:: WHAT TO PRODUCE ::
Produce word for word the lines of the data below running from the one that has "resolved angle +" to the one that has "proves the controller", inclusive, and no others.
** Opening DATA PROVIDED block **
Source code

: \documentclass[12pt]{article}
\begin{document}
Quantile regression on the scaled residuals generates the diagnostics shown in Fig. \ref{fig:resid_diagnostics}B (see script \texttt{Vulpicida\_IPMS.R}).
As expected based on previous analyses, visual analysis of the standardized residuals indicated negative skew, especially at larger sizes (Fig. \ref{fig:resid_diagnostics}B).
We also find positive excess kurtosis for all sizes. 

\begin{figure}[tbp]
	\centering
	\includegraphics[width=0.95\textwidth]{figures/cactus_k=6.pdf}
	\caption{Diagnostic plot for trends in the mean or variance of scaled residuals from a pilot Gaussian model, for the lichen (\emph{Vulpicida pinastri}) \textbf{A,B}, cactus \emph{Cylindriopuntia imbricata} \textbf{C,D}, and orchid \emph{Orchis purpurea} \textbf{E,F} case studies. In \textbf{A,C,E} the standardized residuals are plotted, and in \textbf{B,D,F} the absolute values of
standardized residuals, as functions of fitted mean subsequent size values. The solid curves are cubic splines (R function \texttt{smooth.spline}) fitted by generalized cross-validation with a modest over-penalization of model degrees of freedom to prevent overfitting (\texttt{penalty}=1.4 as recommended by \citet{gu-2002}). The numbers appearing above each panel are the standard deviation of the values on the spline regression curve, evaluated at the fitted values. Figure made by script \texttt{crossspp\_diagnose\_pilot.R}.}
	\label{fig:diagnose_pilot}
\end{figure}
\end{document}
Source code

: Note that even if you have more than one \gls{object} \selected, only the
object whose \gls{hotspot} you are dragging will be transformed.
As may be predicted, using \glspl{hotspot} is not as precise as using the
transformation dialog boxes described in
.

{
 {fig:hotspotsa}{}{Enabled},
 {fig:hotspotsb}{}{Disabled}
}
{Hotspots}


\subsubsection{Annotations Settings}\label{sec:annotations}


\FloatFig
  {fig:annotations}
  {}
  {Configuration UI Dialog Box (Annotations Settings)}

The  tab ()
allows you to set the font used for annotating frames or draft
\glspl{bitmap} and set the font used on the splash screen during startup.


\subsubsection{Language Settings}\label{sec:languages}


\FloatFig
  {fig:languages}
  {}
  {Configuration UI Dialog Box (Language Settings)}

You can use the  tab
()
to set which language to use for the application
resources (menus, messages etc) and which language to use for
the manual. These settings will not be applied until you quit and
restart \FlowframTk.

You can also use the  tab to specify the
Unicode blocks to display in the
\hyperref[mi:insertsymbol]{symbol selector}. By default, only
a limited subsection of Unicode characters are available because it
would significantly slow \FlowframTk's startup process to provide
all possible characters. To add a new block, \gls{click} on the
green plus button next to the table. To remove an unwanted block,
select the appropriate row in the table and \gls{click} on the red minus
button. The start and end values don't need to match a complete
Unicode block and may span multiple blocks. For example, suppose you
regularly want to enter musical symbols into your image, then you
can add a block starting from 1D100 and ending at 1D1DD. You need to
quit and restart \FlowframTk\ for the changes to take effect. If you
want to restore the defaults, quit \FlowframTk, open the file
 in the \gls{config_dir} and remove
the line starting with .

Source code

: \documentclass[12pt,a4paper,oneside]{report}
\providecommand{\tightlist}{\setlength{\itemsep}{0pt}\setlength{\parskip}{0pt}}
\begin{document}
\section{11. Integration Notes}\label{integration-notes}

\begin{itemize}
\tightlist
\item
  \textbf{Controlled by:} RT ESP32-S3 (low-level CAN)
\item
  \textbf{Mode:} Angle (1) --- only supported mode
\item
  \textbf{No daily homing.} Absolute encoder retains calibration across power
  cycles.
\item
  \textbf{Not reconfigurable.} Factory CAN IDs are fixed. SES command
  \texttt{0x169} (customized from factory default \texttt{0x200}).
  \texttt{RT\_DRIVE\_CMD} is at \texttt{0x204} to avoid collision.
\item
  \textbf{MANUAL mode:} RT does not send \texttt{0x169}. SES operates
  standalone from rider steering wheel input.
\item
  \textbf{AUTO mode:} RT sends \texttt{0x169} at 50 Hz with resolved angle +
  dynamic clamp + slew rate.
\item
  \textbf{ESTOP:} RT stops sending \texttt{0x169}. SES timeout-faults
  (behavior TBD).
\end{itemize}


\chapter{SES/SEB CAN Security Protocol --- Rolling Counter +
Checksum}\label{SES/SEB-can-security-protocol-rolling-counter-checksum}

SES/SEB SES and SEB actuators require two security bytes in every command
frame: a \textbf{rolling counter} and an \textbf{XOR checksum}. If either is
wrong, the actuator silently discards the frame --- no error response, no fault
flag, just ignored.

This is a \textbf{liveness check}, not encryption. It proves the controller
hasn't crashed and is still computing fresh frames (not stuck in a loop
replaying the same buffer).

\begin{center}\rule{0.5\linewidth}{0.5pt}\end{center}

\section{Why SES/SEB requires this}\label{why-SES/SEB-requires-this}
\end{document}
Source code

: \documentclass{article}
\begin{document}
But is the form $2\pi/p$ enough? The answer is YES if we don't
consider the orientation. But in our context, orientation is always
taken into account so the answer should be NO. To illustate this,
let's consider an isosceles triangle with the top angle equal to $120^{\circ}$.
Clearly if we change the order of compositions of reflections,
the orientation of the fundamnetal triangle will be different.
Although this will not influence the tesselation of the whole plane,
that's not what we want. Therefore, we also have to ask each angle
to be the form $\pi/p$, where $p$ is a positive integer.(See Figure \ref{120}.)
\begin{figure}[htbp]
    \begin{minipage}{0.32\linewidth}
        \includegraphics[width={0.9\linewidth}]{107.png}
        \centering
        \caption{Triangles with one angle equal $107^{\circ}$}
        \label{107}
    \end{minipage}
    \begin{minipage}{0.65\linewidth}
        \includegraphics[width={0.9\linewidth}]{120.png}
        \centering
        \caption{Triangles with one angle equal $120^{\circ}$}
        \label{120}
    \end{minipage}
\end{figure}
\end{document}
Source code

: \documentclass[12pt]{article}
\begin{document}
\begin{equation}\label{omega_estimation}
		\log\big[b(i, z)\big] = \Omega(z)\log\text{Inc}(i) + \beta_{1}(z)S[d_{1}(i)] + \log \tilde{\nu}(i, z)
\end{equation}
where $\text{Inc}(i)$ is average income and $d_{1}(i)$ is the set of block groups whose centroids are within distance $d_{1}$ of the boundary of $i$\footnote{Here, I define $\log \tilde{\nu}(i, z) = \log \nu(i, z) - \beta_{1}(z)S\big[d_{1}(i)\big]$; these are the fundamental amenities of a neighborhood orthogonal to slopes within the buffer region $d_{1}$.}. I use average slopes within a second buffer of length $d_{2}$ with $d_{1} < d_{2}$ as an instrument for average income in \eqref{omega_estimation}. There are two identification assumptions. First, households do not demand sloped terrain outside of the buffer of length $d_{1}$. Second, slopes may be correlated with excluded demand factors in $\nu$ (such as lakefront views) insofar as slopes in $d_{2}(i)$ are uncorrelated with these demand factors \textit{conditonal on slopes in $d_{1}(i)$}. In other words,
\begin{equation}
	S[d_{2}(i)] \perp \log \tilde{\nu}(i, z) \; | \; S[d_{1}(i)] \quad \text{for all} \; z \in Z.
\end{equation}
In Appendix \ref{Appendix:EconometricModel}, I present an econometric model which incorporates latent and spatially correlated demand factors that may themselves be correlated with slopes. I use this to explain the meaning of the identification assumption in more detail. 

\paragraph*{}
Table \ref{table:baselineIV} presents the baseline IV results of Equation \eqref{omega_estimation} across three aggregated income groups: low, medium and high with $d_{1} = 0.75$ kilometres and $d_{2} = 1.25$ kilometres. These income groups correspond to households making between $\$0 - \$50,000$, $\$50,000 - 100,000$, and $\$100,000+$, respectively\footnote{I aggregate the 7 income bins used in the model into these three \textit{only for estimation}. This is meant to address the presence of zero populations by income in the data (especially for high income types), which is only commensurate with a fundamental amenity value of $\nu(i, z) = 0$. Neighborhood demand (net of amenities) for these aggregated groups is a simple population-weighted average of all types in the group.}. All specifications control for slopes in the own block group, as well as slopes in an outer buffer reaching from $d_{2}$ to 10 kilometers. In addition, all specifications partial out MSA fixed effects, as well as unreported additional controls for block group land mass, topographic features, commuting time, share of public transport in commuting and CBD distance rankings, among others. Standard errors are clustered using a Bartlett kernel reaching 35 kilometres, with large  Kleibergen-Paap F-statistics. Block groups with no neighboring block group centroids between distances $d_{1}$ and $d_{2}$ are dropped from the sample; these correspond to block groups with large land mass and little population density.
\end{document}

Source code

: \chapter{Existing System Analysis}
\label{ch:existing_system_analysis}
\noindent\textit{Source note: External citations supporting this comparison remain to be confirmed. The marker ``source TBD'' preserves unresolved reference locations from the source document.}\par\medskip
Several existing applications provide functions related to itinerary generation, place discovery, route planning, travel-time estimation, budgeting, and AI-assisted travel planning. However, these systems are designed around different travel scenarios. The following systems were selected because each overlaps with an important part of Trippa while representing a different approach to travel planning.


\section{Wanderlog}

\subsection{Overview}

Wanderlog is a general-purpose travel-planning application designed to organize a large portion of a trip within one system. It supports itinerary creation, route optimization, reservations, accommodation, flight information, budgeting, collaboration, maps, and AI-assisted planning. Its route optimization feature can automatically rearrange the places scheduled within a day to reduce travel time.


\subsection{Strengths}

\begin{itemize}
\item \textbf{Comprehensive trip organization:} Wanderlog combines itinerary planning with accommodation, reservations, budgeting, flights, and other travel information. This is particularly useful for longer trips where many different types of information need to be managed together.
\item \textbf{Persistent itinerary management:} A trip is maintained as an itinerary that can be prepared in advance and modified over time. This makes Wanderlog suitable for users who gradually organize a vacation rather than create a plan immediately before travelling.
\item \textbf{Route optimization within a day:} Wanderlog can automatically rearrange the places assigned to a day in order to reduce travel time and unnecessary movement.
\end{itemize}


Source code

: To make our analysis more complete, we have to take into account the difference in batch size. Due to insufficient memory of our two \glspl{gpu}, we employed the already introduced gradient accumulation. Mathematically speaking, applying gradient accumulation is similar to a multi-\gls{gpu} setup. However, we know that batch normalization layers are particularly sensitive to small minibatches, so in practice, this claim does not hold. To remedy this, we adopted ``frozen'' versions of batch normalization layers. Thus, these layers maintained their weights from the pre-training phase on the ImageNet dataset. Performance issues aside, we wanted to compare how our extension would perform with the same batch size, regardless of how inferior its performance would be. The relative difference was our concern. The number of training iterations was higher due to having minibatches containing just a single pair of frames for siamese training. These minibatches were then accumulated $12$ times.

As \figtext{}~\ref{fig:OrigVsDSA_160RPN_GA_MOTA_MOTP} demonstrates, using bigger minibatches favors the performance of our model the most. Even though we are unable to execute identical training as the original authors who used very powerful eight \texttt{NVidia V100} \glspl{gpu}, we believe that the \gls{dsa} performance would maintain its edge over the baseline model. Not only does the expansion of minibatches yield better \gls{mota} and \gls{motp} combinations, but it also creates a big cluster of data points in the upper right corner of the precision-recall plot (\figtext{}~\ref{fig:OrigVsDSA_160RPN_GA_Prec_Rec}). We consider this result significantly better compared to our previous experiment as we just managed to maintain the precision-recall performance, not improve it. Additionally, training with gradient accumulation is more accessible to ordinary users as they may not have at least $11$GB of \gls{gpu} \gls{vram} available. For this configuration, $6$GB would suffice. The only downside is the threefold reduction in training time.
** Closing DATA PROVIDED block **
:: ANSWER TO THE EXERCISE ::
  \textbf{AUTO mode:} RT sends \texttt{0x169} at 50 Hz with resolved angle +
  dynamic clamp + slew rate.
\item
  \textbf{ESTOP:} RT stops sending \texttt{0x169}. SES timeout-faults
  (behavior TBD).
\end{itemize}


\chapter{SES/SEB CAN Security Protocol --- Rolling Counter +
Checksum}\label{SES/SEB-can-security-protocol-rolling-counter-checksum}

SES/SEB SES and SEB actuators require two security bytes in every command
frame: a \textbf{rolling counter} and an \textbf{XOR checksum}. If either is
wrong, the actuator silently discards the frame --- no error response, no fault
flag, just ignored.

This is a \textbf{liveness check}, not encryption. It proves the controller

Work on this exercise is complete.